*Task goal:* Set down the first line below and each line after it, ending with the one that holds "Which giveth zero when it should.". Pictures do not belong in the copy.

*Extracted entries:*
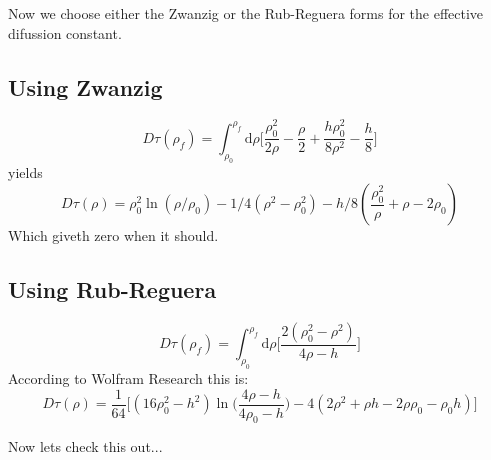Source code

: \documentclass[letterpaperr,12pt]{article}
\newcommand{\rd}{\!\mathrm{d}}
\begin{document}
Now we choose either the Zwanzig or the Rub-Reguera forms for the 
effective difussion constant. 

\subsection{Using Zwanzig}

\begin{equation}
D \tau(\rho_f)= 
\int_{\rho_0}^{\rho_f} \rd \rho \biggl[ 
\frac{\rho_0^2}{2\rho}-\frac{\rho}{2}
+\frac{ h \rho_0^2}{8\rho^2}-\frac{h}{8}\biggr]
\end{equation}
yields
\begin{equation}
D \tau(\rho)=
\rho_0^2\ln(\rho/\rho_0)-1/4(\rho^2-\rho_0^2)
-h/8(\frac{\rho_0^2}{\rho}+\rho-2\rho_0)
\end{equation}
Which giveth zero when it should.

\subsection{Using Rub-Reguera}

\begin{equation}
D \tau(\rho_f)= 
\int_{\rho_0}^{\rho_f} \rd \rho \biggl[ 
\frac{2(\rho_0^2 -\rho^2)}{4\rho-h} \biggr]
\end{equation}
According to Wolfram Research this is:
\begin{equation}
D \tau(\rho)=
\frac{1}{64}\biggl[
(16\rho_0^2-h^2) \ln \biggl(\frac{4\rho-h}{4\rho_0-h}\biggr)
-4(2\rho^2+\rho h -2 \rho \rho_0 -\rho_0 h) 
\biggr]
\end{equation}

Now lets check this out...
\end{document}

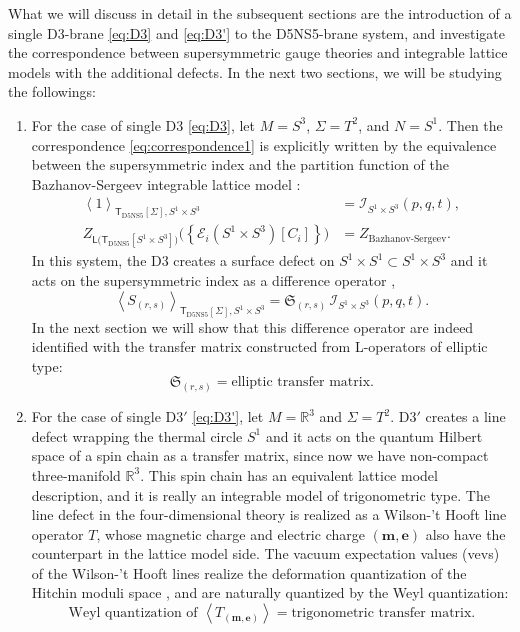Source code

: What we will discuss in detail in the subsequent sections
are the introduction of a single D3-brane \eqref{eq:D3} and \eqref{eq:D3'} to the
D5NS5-brane system, and investigate the correspondence between supersymmetric gauge theories
and integrable lattice models with the additional
defects. In the next two sections, we will be studying the followings:
\begin{enumerate}
	\item For the case of single D3 \eqref{eq:D3}, let $M=S^{3}$, $\Sigma=T^{2}$, and $N=S^{1}$.
Then the correspondence \eqref{eq:correspondence1} is explicitly written by the equivalence between
the supersymmetric index and the partition function of the Bazhanov-Sergeev integrable lattice model
\cite{Bazhanov:2010kz,Bazhanov:2011mz,Spiridonov:2010em,Yamazaki:2012cp}:
\begin{align}
  \left\langle  1  \right\rangle_{\mathsf{T}_{\mathrm{D5NS5}}[\Sigma],S^{1}\times S^{3}}
    &  =  \mathcal{I}_{S^{1}\times S^{3}}(p,q,t),\\
  Z_{\mathsf{L}\big(\mathsf{T}_{\mathrm{D5NS5}}[S^{1}\times S^{3}]\big)}
    \big( \left\{ \mathcal{E}_{i}(S^{1}\times S^{3})[C_i]\right\} \big)
    &  =  Z_{\text{Bazhanov-Sergeev}}.
\end{align}
In this system, the D3 creates a surface defect on $S^{1}\times S^{1} \subset S^1\times S^3$ and it
acts on the supersymmetric index as a difference operator \cite{Gaiotto:2012xa,Gadde:2013dda},
\begin{equation}
  \left\langle S_{(r,s)}\right\rangle_{\mathsf{T}_{\mathrm{D5NS5}}[\Sigma], S^1\times S^3}
    =
      \mathfrak{S}_{(r,s)} \, \mathcal{I}_{S^{1}\times S^{3}}(p,q,t).
\end{equation}
In the next section we will show that this difference operator are indeed identified with
the transfer matrix constructed from L-operators of elliptic type:
\begin{equation}
  \mathfrak{S}_{(r,s)}
  = \textrm{elliptic transfer matrix.}
\end{equation}
\item For the case of single D3$'$ \eqref{eq:D3'}, let $M=\mathbb{R}^{3}$ and $\Sigma=T^{2}$.
D3$'$ creates a line defect wrapping the thermal circle $S^{1}$ and it acts on the quantum
Hilbert space of a spin chain as a transfer matrix, since now we have
non-compact three-manifold $\mathbb{R}^{3}$.
This spin chain has an equivalent lattice model description, and it is really an integrable model of
trigonometric type. The line defect in the
four-dimensional theory is realized as a Wilson-'t Hooft line operator
$T$, whose magnetic charge and electric charge $(\mathbf{m},\mathbf{e})$
also have the counterpart in the lattice model side.
The vacuum expectation values (vevs) of the Wilson-'t Hooft
lines realize the deformation quantization of the Hitchin moduli space \cite{Gaiotto:2010be,Ito:2011ea},
and are naturally quantized by the Weyl quantization:
\begin{equation}
  \textrm{Weyl quantization of }  \left\langle  T_{\left(\mathbf{m},\mathbf{e}\right)}  \right\rangle
  =  \textrm{trigonometric transfer matrix.}
\end{equation}
\end{enumerate}
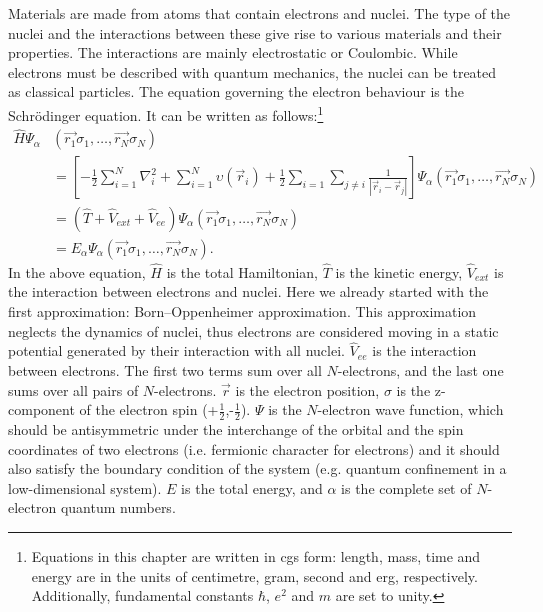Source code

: %
Materials are made from atoms that contain electrons and nuclei. The type of the nuclei and the interactions between these give rise to various materials and their properties. The interactions are mainly electrostatic or Coulombic. While electrons must be described with quantum mechanics, the nuclei can be treated as classical particles. The equation governing the electron behaviour is the Schr\"{o}dinger equation. It can be written as follows:\footnote{Equations in this chapter are written in cgs form: length, mass, time and energy are in the units of centimetre, gram, second and erg, respectively. Additionally, fundamental constants $\hbar$, $e^2$ and $m$ are set to unity.}
\begin{equation}\begin{aligned}
\hat{H}\mathit{\Psi}_\alpha &(\vec{r_1}\sigma_1,\ldots,\vec{r_N}\sigma_N) \\
&=\left[ -\frac{1}{2}\sum^N_{i=1}\nabla_i^2+\sum^N_{i=1}\upsilon(\vec{r}_i)+\frac{1}{2}\sum_{i=1}\sum_{j\neq i}\frac{1}{|\vec{r}_i-\vec{r}_j|}\right]\mathit{\Psi}_\alpha(\vec{r_1}\sigma_1,\ldots,\vec{r_N}\sigma_N)  \\
&=\left( \hat{T} + \hat{V}_{ext} + \hat{V}_{ee}\right)\mathit{\Psi}_\alpha(\vec{r_1}\sigma_1,\ldots,\vec{r_N}\sigma_N) \\
&=E_\alpha\mathit{\Psi}_\alpha(\vec{r_1}\sigma_1,\ldots,\vec{r_N}\sigma_N) .
\end{aligned}\end{equation}
In the above equation, $\hat{H}$ is the total Hamiltonian, $\hat{T}$ is the kinetic energy, $\hat{V}_{ext}$ is the interaction between electrons and nuclei. Here we already started with the first approximation: Born–Oppenheimer approximation\cite{Born1927}. This approximation neglects the dynamics of nuclei, thus electrons are considered moving in a static potential generated by their interaction with all nuclei. $\hat{V}_{ee}$ is the interaction between electrons. The first two terms sum over all $N$-electrons, and the last one sums over all pairs of $N$-electrons. $\vec{r}$ is the electron position, $\sigma$ is the z-component of the electron spin (+$\frac{1}{2}$,-$\frac{1}{2}$). $\mathit{\Psi}$ is the $N$-electron wave function, which should be antisymmetric under the interchange of the orbital and the spin coordinates of two electrons (i.e. fermionic character for electrons) and it should also satisfy the boundary condition of the system (e.g. quantum confinement in a low-dimensional system). $E$ is the total energy, and $\alpha$ is the complete set of $N$-electron quantum numbers. 

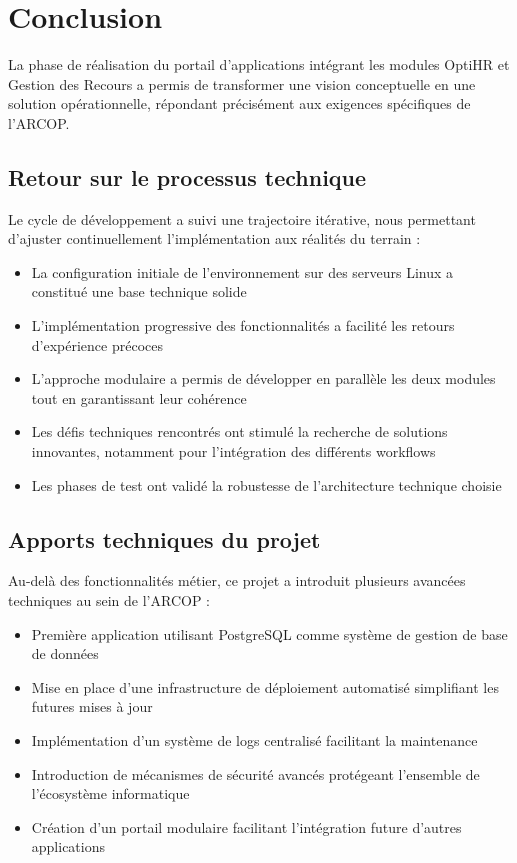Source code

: \section{Conclusion}

La phase de réalisation du portail d'applications intégrant les modules OptiHR et Gestion des Recours a permis de transformer une vision conceptuelle en une solution opérationnelle, répondant précisément aux exigences spécifiques de l'ARCOP.

\subsection{Retour sur le processus technique}

Le cycle de développement a suivi une trajectoire itérative, nous permettant d'ajuster continuellement l'implémentation aux réalités du terrain :

\begin{itemize}
    \item La configuration initiale de l'environnement sur des serveurs Linux a constitué une base technique solide
    \item L'implémentation progressive des fonctionnalités a facilité les retours d'expérience précoces
    \item L'approche modulaire a permis de développer en parallèle les deux modules tout en garantissant leur cohérence
    \item Les défis techniques rencontrés ont stimulé la recherche de solutions innovantes, notamment pour l'intégration des différents workflows
    \item Les phases de test ont validé la robustesse de l'architecture technique choisie
\end{itemize}

\subsection{Apports techniques du projet}

Au-delà des fonctionnalités métier, ce projet a introduit plusieurs avancées techniques au sein de l'ARCOP :

\begin{itemize}
    \item Première application utilisant PostgreSQL comme système de gestion de base de données
    \item Mise en place d'une infrastructure de déploiement automatisé simplifiant les futures mises à jour
    \item Implémentation d'un système de logs centralisé facilitant la maintenance
    \item Introduction de mécanismes de sécurité avancés protégeant l'ensemble de l'écosystème informatique
    \item Création d'un portail modulaire facilitant l'intégration future d'autres applications
\end{itemize}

*Written solution:*
Source code

: \documentclass[letterpaperr,12pt]{article}
\newcommand{\rd}{\!\mathrm{d}}
\begin{document}
Now we choose either the Zwanzig or the Rub-Reguera forms for the 
effective difussion constant. 

\subsection{Using Zwanzig}

\begin{equation}
D \tau(\rho_f)= 
\int_{\rho_0}^{\rho_f} \rd \rho \biggl[ 
\frac{\rho_0^2}{2\rho}-\frac{\rho}{2}
+\frac{ h \rho_0^2}{8\rho^2}-\frac{h}{8}\biggr]
\end{equation}
yields
\begin{equation}
D \tau(\rho)=
\rho_0^2\ln(\rho/\rho_0)-1/4(\rho^2-\rho_0^2)
-h/8(\frac{\rho_0^2}{\rho}+\rho-2\rho_0)
\end{equation}
Which giveth zero when it should.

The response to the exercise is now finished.